Task details — Given the listing below, write out exactly the lines starting with the line that has "library(forecast)" and going on through the line that has "pacf( x.t, main", both kept.

%%

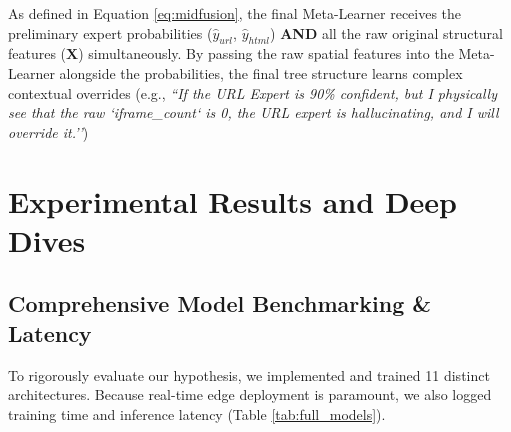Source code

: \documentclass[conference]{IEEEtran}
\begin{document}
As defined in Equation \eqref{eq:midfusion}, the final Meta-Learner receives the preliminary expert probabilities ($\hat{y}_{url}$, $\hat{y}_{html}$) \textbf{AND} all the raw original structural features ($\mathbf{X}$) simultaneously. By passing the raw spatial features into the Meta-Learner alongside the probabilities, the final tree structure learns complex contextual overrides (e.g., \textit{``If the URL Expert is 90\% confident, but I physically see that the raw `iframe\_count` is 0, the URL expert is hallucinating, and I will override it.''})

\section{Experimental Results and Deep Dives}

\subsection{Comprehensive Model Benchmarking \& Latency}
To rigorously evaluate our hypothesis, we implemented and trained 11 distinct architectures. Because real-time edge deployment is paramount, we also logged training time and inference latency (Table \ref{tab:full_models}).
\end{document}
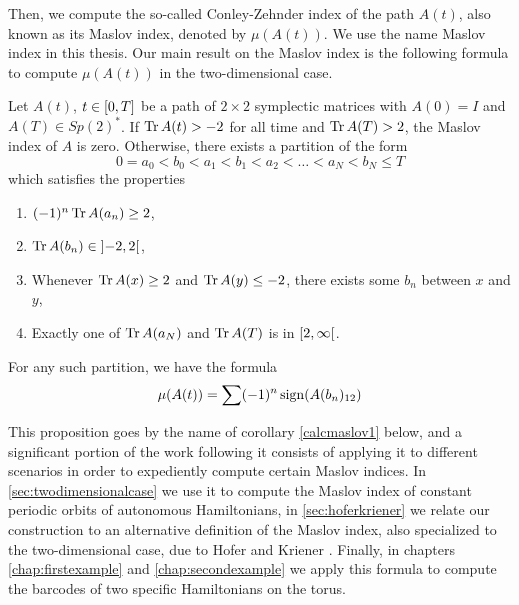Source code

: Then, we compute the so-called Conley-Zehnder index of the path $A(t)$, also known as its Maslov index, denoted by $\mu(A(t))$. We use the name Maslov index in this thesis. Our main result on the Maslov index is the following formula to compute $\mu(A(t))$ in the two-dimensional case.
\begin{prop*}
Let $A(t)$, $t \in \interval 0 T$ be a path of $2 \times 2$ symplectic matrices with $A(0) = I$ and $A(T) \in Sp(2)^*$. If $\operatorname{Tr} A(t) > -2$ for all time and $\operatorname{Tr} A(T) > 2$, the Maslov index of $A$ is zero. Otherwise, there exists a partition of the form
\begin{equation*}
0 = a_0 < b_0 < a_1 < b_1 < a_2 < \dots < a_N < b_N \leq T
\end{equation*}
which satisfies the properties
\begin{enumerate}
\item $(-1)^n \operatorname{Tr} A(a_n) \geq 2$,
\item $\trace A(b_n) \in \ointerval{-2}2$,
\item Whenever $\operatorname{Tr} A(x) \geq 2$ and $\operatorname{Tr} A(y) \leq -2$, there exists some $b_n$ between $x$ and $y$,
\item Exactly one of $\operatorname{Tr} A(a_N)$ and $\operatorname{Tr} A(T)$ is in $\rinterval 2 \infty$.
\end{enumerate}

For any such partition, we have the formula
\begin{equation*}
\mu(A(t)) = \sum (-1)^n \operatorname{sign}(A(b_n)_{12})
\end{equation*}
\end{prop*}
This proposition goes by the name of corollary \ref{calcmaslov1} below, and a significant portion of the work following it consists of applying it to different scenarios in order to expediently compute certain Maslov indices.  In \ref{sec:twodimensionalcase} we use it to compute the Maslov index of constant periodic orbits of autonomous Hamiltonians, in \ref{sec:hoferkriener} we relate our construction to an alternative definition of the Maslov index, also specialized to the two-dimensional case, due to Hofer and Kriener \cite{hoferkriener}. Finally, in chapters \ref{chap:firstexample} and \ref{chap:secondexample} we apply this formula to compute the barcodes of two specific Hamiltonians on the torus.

%%
%%

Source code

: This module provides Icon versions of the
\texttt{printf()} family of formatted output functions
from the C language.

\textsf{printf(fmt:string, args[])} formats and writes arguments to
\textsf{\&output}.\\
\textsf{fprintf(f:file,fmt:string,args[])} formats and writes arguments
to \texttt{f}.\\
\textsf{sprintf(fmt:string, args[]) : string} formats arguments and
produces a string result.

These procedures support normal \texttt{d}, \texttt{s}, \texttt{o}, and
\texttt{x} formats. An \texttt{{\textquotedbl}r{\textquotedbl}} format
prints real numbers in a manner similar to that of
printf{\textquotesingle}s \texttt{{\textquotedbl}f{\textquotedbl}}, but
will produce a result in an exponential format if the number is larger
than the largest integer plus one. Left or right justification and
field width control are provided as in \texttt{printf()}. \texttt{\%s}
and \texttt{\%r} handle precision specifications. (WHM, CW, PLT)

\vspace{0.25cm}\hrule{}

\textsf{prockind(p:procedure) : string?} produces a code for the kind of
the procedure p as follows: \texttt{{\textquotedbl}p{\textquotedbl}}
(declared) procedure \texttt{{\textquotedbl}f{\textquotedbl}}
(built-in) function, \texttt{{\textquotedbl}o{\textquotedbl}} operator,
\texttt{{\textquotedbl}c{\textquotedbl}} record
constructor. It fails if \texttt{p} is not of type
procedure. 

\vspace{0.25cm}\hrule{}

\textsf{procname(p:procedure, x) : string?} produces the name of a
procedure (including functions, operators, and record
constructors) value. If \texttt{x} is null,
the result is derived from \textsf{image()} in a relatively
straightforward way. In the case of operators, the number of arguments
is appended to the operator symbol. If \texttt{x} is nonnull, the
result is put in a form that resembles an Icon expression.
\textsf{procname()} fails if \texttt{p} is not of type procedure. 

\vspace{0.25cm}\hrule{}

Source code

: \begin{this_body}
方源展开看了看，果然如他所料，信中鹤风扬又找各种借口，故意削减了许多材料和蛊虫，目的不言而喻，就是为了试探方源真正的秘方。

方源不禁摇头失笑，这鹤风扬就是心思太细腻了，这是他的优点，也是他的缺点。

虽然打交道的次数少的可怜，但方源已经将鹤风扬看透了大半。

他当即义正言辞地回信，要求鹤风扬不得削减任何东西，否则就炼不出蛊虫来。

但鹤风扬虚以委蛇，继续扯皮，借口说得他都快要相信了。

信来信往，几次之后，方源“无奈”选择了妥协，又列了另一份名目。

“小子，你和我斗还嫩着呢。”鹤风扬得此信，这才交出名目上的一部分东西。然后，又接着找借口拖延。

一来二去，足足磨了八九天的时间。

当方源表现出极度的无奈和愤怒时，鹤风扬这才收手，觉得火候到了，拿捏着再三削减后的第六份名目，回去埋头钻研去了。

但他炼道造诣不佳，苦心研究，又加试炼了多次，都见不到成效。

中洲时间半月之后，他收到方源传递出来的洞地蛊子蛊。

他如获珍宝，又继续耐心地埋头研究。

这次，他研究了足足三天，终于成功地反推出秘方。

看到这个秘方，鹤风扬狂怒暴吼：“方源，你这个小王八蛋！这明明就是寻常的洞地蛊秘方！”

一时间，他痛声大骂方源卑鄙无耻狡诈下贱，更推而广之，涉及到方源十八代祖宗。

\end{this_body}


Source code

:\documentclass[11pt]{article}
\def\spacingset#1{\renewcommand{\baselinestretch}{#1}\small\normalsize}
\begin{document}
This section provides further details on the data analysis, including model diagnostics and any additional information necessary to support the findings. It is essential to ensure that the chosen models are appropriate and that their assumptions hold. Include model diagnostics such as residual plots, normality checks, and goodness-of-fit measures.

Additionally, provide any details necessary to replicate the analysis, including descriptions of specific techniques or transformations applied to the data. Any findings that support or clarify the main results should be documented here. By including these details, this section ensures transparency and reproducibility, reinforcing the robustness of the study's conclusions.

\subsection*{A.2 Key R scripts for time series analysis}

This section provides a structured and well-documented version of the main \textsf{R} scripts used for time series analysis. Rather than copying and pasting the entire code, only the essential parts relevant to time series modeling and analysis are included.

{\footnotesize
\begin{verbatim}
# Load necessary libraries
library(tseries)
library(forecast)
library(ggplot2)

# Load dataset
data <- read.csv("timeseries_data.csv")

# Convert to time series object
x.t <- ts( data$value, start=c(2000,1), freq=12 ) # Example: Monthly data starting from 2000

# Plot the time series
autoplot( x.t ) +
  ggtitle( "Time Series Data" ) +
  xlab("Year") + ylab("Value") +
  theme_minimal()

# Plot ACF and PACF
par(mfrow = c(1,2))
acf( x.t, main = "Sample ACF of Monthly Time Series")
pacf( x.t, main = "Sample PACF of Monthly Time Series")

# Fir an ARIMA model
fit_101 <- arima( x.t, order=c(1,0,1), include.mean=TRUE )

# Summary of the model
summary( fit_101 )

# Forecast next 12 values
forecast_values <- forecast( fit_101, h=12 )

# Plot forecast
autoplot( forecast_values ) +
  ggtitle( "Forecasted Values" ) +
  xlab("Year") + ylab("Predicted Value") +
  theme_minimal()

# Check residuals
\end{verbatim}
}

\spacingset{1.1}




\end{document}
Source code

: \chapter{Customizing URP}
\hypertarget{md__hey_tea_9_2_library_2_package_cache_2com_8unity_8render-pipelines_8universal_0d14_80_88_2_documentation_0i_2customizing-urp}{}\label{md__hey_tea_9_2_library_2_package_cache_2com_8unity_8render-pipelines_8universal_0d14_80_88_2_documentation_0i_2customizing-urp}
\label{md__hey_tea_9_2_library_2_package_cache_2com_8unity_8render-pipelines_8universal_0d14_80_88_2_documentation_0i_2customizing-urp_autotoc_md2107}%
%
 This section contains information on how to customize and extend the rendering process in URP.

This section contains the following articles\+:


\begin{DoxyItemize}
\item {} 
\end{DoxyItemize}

%%
%%

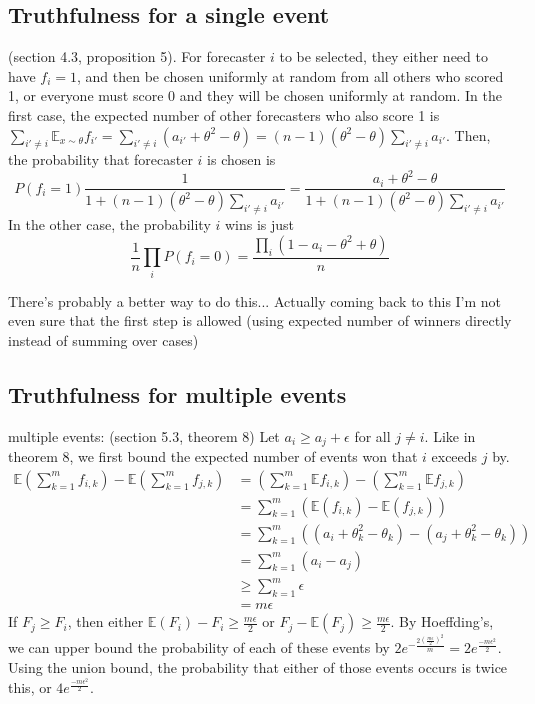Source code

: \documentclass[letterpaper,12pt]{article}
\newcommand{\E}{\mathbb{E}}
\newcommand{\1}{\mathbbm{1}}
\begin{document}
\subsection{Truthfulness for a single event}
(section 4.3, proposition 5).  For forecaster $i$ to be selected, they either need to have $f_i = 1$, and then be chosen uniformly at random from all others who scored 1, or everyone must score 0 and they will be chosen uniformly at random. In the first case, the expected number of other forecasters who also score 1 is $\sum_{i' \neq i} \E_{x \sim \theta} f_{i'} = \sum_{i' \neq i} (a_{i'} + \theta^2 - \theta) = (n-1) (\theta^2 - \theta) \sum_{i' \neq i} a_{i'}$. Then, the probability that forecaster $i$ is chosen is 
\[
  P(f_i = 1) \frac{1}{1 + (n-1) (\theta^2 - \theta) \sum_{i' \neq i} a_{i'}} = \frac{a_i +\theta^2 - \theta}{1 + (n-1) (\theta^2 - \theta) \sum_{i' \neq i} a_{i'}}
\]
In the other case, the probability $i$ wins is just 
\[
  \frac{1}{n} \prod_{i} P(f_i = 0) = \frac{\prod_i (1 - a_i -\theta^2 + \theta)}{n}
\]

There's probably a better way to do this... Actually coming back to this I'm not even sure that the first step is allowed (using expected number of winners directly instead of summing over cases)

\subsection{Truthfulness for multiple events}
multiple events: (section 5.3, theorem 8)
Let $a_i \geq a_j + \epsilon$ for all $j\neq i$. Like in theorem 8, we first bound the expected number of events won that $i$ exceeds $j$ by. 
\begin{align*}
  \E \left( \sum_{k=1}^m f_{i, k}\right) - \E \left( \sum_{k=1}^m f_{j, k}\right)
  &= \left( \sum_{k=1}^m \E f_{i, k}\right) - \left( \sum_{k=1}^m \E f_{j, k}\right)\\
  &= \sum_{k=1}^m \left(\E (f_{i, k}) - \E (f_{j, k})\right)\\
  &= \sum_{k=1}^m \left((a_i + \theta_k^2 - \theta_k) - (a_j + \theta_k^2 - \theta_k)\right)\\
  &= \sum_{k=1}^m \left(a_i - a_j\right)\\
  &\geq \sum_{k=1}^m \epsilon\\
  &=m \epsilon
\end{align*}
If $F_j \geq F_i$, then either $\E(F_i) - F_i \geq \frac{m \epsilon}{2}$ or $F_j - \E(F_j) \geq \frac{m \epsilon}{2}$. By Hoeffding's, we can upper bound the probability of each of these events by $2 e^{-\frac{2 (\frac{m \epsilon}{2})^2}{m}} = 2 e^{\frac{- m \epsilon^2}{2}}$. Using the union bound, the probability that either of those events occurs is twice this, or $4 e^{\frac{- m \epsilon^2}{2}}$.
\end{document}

%%

Answer section —
library(forecast)
library(ggplot2)

# Load dataset
data <- read.csv("timeseries_data.csv")

# Convert to time series object
x.t <- ts( data$value, start=c(2000,1), freq=12 ) # Example: Monthly data starting from 2000

# Plot the time series
autoplot( x.t ) +
  ggtitle( "Time Series Data" ) +
  xlab("Year") + ylab("Value") +
  theme_minimal()

# Plot ACF and PACF
par(mfrow = c(1,2))
acf( x.t, main = "Sample ACF of Monthly Time Series")
pacf( x.t, main = "Sample PACF of Monthly Time Series")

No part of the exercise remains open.